PROBLEM DETAILS:
Would you give again, exactly as written, the lines from the opening of the records to the line with "uns erstens möglichst", that line included and pictures excluded?

(INPUT FOR THIS TASK)

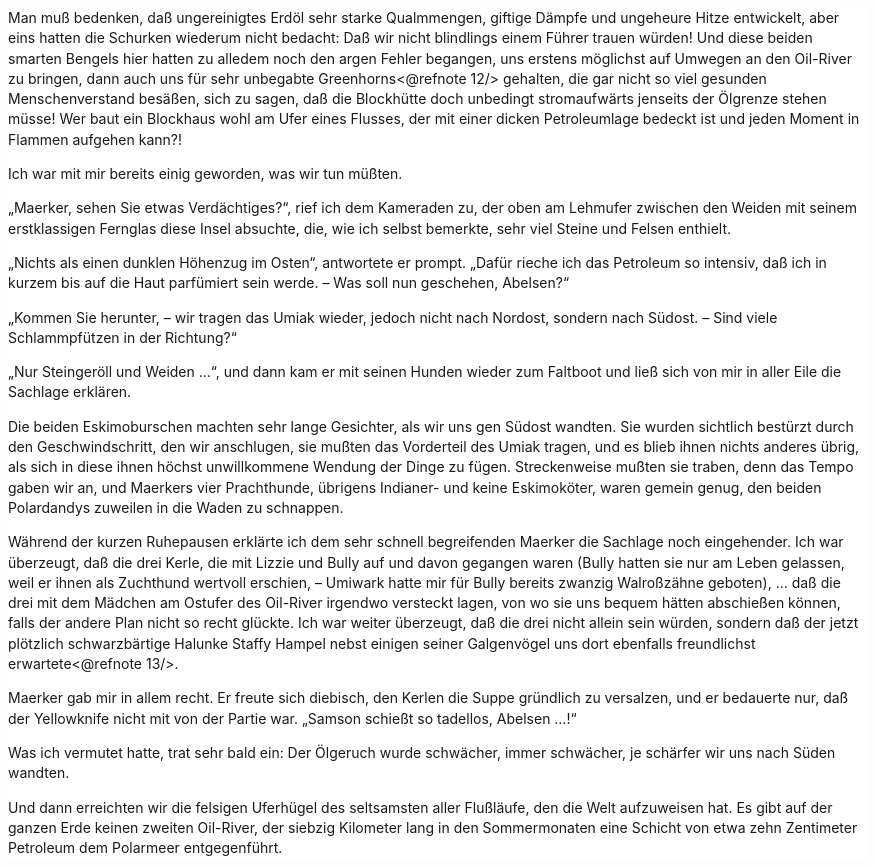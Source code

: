 Man muß bedenken, daß ungereinigtes Erdöl sehr starke Qualmmengen, giftige
Dämpfe und ungeheure Hitze entwickelt, aber eins hatten die Schurken wiederum
nicht bedacht: Daß wir nicht blindlings einem Führer trauen würden! Und diese
beiden smarten Bengels hier hatten zu alledem noch den argen Fehler begangen,
uns erstens möglichst auf Umwegen an den Oil-River zu bringen, dann auch uns
für sehr unbegabte Greenhorns<@refnote 12/> gehalten, die gar nicht so viel
gesunden Menschenverstand besäßen, sich zu sagen, daß die Blockhütte doch
unbedingt stromaufwärts jenseits der Ölgrenze stehen müsse! Wer baut ein
Blockhaus wohl am Ufer eines Flusses, der mit einer dicken Petroleumlage
bedeckt ist und jeden Moment in Flammen aufgehen kann?!

Ich war mit mir bereits einig geworden, was wir tun müßten.

„Maerker, sehen Sie etwas Verdächtiges?“, rief ich dem Kameraden zu, der oben
am Lehmufer zwischen den Weiden mit seinem erstklassigen Fernglas diese Insel
absuchte, die, wie ich selbst bemerkte, sehr viel Steine und Felsen enthielt.

„Nichts als einen dunklen Höhenzug im Osten“, antwortete er prompt. „Dafür
rieche ich das Petroleum so intensiv, daß ich in kurzem bis auf die Haut
parfümiert sein werde. – Was soll nun geschehen, Abelsen?“

„Kommen Sie herunter, – wir tragen das Umiak wieder, jedoch nicht nach Nordost,
sondern nach Südost. – Sind viele Schlammpfützen in der Richtung?“

„Nur Steingeröll und Weiden …“, und dann kam er mit seinen Hunden wieder zum
Faltboot und ließ sich von mir in aller Eile die Sachlage erklären.

Die beiden Eskimoburschen machten sehr lange Gesichter, als wir uns gen Südost
wandten. Sie wurden sichtlich bestürzt durch den Geschwindschritt, den wir
anschlugen, sie mußten das Vorderteil des Umiak tragen, und es blieb ihnen
nichts anderes übrig, als sich in diese ihnen höchst unwillkommene Wendung der
Dinge zu fügen. Streckenweise mußten sie traben, denn das Tempo gaben wir an,
und Maerkers vier Prachthunde, übrigens Indianer- und keine Eskimoköter, waren
gemein genug, den beiden Polardandys zuweilen in die Waden zu schnappen.

Während der kurzen Ruhepausen erklärte ich dem sehr schnell begreifenden
Maerker die Sachlage noch eingehender. Ich war überzeugt, daß die drei Kerle,
die mit Lizzie und Bully auf und davon gegangen waren (Bully hatten sie nur am
Leben gelassen, weil er ihnen als Zuchthund wertvoll erschien, – Umiwark hatte
mir für Bully bereits zwanzig Walroßzähne geboten), … daß die drei mit dem
Mädchen am Ostufer des Oil-River irgendwo versteckt lagen, von wo sie uns
bequem hätten abschießen können, falls der andere Plan nicht so recht glückte.
Ich war weiter überzeugt, daß die drei nicht allein sein würden, sondern daß
der jetzt plötzlich schwarzbärtige Halunke Staffy Hampel nebst einigen seiner
Galgenvögel uns dort ebenfalls freundlichst erwartete<@refnote 13/>.

Maerker gab mir in allem recht. Er freute sich diebisch, den Kerlen die Suppe
gründlich zu versalzen, und er bedauerte nur, daß der Yellowknife nicht mit von
der Partie war. „Samson schießt so tadellos, Abelsen …!“

Was ich vermutet hatte, trat sehr bald ein: Der Ölgeruch wurde schwächer, immer
schwächer, je schärfer wir uns nach Süden wandten.

Und dann erreichten wir die felsigen Uferhügel des seltsamsten aller Flußläufe,
den die Welt aufzuweisen hat. Es gibt auf der ganzen Erde keinen zweiten
Oil-River, der siebzig Kilometer lang in den Sommermonaten eine Schicht von
etwa zehn Zentimeter Petroleum dem Polarmeer entgegenführt.
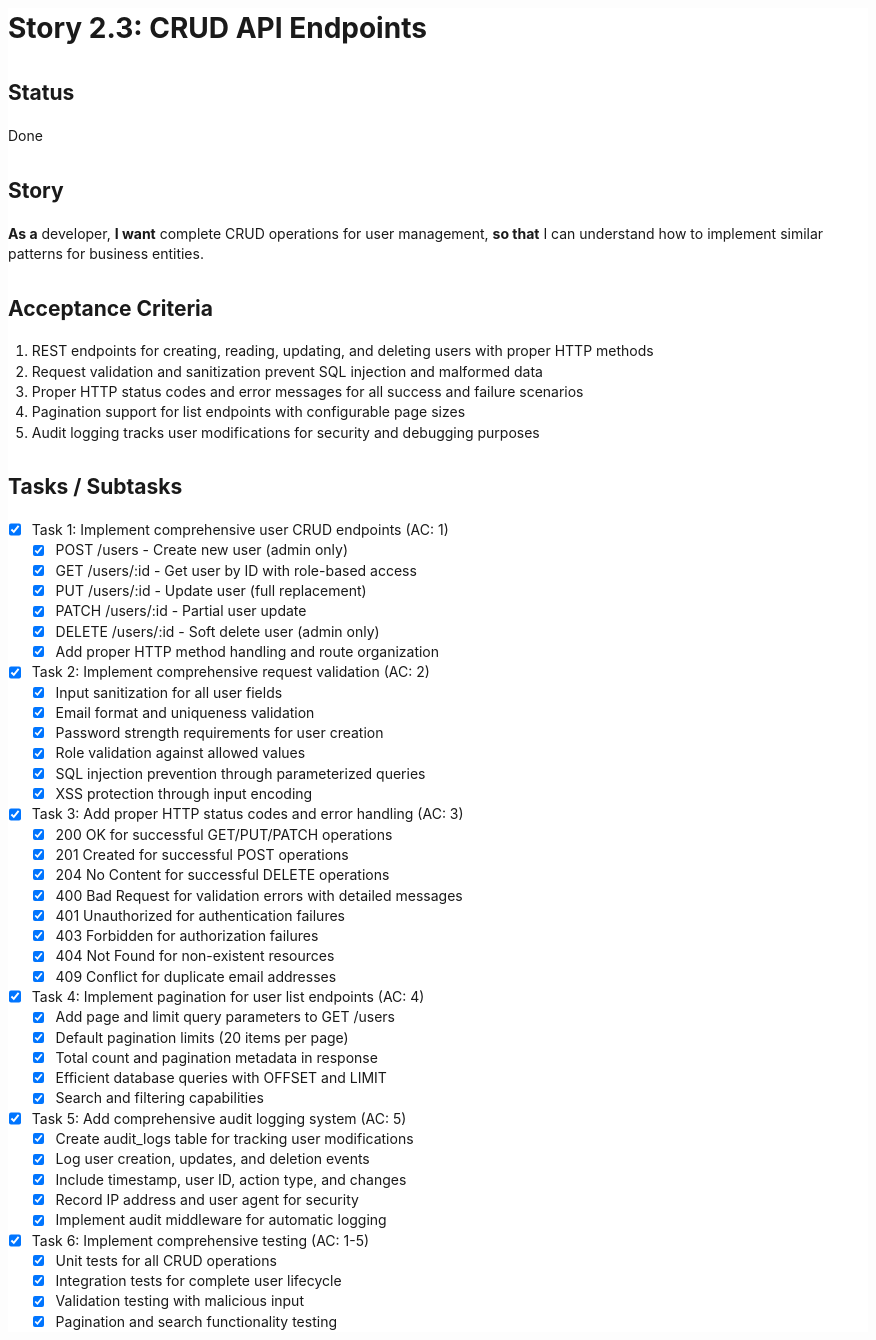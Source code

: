 # Story 2.3: CRUD API Endpoints

## Status

Done

## Story

**As a** developer, **I want** complete CRUD operations for user management, **so that** I can
understand how to implement similar patterns for business entities.

## Acceptance Criteria

1. REST endpoints for creating, reading, updating, and deleting users with proper HTTP methods
2. Request validation and sanitization prevent SQL injection and malformed data
3. Proper HTTP status codes and error messages for all success and failure scenarios
4. Pagination support for list endpoints with configurable page sizes
5. Audit logging tracks user modifications for security and debugging purposes

## Tasks / Subtasks

- [x] Task 1: Implement comprehensive user CRUD endpoints (AC: 1)
  - [x] POST /users - Create new user (admin only)
  - [x] GET /users/:id - Get user by ID with role-based access
  - [x] PUT /users/:id - Update user (full replacement)
  - [x] PATCH /users/:id - Partial user update
  - [x] DELETE /users/:id - Soft delete user (admin only)
  - [x] Add proper HTTP method handling and route organization
- [x] Task 2: Implement comprehensive request validation (AC: 2)
  - [x] Input sanitization for all user fields
  - [x] Email format and uniqueness validation
  - [x] Password strength requirements for user creation
  - [x] Role validation against allowed values
  - [x] SQL injection prevention through parameterized queries
  - [x] XSS protection through input encoding
- [x] Task 3: Add proper HTTP status codes and error handling (AC: 3)
  - [x] 200 OK for successful GET/PUT/PATCH operations
  - [x] 201 Created for successful POST operations
  - [x] 204 No Content for successful DELETE operations
  - [x] 400 Bad Request for validation errors with detailed messages
  - [x] 401 Unauthorized for authentication failures
  - [x] 403 Forbidden for authorization failures
  - [x] 404 Not Found for non-existent resources
  - [x] 409 Conflict for duplicate email addresses
- [x] Task 4: Implement pagination for user list endpoints (AC: 4)
  - [x] Add page and limit query parameters to GET /users
  - [x] Default pagination limits (20 items per page)
  - [x] Total count and pagination metadata in response
  - [x] Efficient database queries with OFFSET and LIMIT
  - [x] Search and filtering capabilities
- [x] Task 5: Add comprehensive audit logging system (AC: 5)
  - [x] Create audit_logs table for tracking user modifications
  - [x] Log user creation, updates, and deletion events
  - [x] Include timestamp, user ID, action type, and changes
  - [x] Record IP address and user agent for security
  - [x] Implement audit middleware for automatic logging
- [x] Task 6: Implement comprehensive testing (AC: 1-5)
  - [x] Unit tests for all CRUD operations
  - [x] Integration tests for complete user lifecycle
  - [x] Validation testing with malicious input
  - [x] Pagination and search functionality testing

(End INPUT FOR THIS TASK)

RESPONSE TO THIS TASK:
Source code

: Man muß bedenken, daß ungereinigtes Erdöl sehr starke Qualmmengen, giftige
Dämpfe und ungeheure Hitze entwickelt, aber eins hatten die Schurken wiederum
nicht bedacht: Daß wir nicht blindlings einem Führer trauen würden! Und diese
beiden smarten Bengels hier hatten zu alledem noch den argen Fehler begangen,
uns erstens möglichst auf Umwegen an den Oil-River zu bringen, dann auch uns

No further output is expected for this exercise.